START EXTRACTED ENTRIES

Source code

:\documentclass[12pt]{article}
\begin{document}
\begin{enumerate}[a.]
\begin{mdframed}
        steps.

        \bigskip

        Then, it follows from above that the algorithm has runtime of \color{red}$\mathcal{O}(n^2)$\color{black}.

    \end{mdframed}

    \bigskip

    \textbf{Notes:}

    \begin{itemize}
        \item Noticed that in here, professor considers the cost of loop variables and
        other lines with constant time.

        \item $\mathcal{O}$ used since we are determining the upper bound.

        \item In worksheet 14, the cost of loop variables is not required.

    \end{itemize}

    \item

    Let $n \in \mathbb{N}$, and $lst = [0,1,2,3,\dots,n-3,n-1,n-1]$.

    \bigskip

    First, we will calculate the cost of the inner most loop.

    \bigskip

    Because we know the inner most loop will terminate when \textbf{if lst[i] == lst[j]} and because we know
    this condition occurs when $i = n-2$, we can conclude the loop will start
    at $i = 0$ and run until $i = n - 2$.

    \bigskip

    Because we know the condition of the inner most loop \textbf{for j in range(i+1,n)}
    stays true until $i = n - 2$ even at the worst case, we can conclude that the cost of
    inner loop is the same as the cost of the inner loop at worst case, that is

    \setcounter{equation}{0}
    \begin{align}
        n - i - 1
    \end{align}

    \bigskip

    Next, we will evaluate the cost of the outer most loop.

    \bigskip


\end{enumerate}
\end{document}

END EXTRACTED ENTRIES

### EXERCISE OBJECTIVE
Please make an exact copy of the lines above from the line with "other lines with constant time." through the line with "this condition occurs", both ends included.

### RESPONSE
        other lines with constant time.

        \item $\mathcal{O}$ used since we are determining the upper bound.

        \item In worksheet 14, the cost of loop variables is not required.

    \end{itemize}

    \item

    Let $n \in \mathbb{N}$, and $lst = [0,1,2,3,\dots,n-3,n-1,n-1]$.

    \bigskip

    First, we will calculate the cost of the inner most loop.

    \bigskip

    Because we know the inner most loop will terminate when \textbf{if lst[i] == lst[j]} and because we know
    this condition occurs when $i = n-2$, we can conclude the loop will start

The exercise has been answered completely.